From ce0aa6bc4301c60a1a84ff1ba7e17a24bf390211 Mon Sep 17 00:00:00 2001
From: Dylan De Faoite <dylanseandefaoite@gmail.com>
Date: Tue, 24 Feb 2026 15:28:30 +0000
Subject: [PATCH] feat(nlp): remove surprise & neutral emotions from NLP
 processing

These emotions often dominate due to the writing style of online users and don't provide an accurate picture of the sentiment.
---
 server/analysis/emotional.py |  7 +------
 server/analysis/nlp.py       | 31 +++++++++++++++++++++++++++++++
 2 files changed, 32 insertions(+), 6 deletions(-)

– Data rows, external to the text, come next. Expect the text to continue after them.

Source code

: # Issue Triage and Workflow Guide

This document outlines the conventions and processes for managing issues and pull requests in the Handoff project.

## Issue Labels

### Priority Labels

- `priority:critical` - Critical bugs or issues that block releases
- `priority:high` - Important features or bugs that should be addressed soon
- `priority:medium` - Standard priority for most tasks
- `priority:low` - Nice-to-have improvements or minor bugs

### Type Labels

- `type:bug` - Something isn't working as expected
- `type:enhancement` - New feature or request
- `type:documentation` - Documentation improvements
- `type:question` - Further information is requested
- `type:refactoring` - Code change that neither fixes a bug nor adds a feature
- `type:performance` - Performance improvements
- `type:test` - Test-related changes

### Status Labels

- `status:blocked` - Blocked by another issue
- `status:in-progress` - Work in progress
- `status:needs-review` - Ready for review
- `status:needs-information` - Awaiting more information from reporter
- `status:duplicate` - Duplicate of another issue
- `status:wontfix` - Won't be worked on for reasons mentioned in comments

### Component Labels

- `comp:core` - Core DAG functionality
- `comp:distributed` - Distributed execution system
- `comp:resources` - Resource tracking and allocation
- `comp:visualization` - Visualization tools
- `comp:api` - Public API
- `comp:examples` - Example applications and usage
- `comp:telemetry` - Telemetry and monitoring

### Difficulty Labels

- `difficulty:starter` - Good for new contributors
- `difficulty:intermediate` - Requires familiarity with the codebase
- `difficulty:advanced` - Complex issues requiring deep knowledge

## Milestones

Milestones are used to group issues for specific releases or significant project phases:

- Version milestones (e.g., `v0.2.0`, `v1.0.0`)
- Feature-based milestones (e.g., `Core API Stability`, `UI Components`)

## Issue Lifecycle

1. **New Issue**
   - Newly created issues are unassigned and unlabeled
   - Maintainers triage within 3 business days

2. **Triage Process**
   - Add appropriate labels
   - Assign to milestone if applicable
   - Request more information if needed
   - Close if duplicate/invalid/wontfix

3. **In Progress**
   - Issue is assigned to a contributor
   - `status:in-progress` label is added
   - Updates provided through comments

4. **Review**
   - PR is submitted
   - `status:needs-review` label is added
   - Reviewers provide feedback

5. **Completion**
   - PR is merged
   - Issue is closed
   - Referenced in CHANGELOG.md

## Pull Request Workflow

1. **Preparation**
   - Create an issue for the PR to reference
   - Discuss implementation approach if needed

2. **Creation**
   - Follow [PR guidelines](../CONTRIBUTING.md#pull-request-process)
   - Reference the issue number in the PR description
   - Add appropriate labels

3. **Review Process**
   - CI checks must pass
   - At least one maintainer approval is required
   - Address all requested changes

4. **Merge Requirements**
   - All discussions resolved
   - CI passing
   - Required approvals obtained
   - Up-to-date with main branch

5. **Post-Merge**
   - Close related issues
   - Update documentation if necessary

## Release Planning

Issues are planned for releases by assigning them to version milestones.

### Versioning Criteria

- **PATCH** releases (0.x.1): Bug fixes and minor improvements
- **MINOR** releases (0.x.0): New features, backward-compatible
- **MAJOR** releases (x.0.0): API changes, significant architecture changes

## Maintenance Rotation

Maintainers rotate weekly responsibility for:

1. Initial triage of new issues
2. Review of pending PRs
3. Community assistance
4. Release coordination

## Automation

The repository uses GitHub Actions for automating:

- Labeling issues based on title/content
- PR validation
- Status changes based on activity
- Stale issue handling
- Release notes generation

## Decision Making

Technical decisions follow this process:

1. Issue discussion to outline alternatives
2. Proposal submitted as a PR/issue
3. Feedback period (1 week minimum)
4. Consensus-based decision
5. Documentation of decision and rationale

diff --git a/server/analysis/emotional.py b/server/analysis/emotional.py
index c311944..10e897d 100644
--- a/server/analysis/emotional.py
+++ b/server/analysis/emotional.py
@@ -5,14 +5,9 @@ class EmotionalAnalysis:
         self.df = df
 
     def avg_emotion_by_topic(self) -> dict:
-        emotion_exclusions = [
-            "emotion_neutral",
-            "emotion_surprise"
-        ]
-
         emotion_cols = [
             col for col in self.df.columns
-            if col.startswith("emotion_") and col not in emotion_exclusions
+            if col.startswith("emotion_")
         ]
 
         counts = (
diff --git a/server/analysis/nlp.py b/server/analysis/nlp.py
index c3fcf89..4459851 100644
--- a/server/analysis/nlp.py
+++ b/server/analysis/nlp.py
@@ -200,6 +200,35 @@ class NLP:
             if column.startswith("emotion_") and column not in emotion_df.columns:
                 self.df[column] = 0.0
 
+        # drop neutral and surprise columns from df and normalize others to sum to 1
+        drop_cols = ["emotion_neutral", "emotion_surprise"]
+
+        existing_drop = [c for c in drop_cols if c in self.df.columns]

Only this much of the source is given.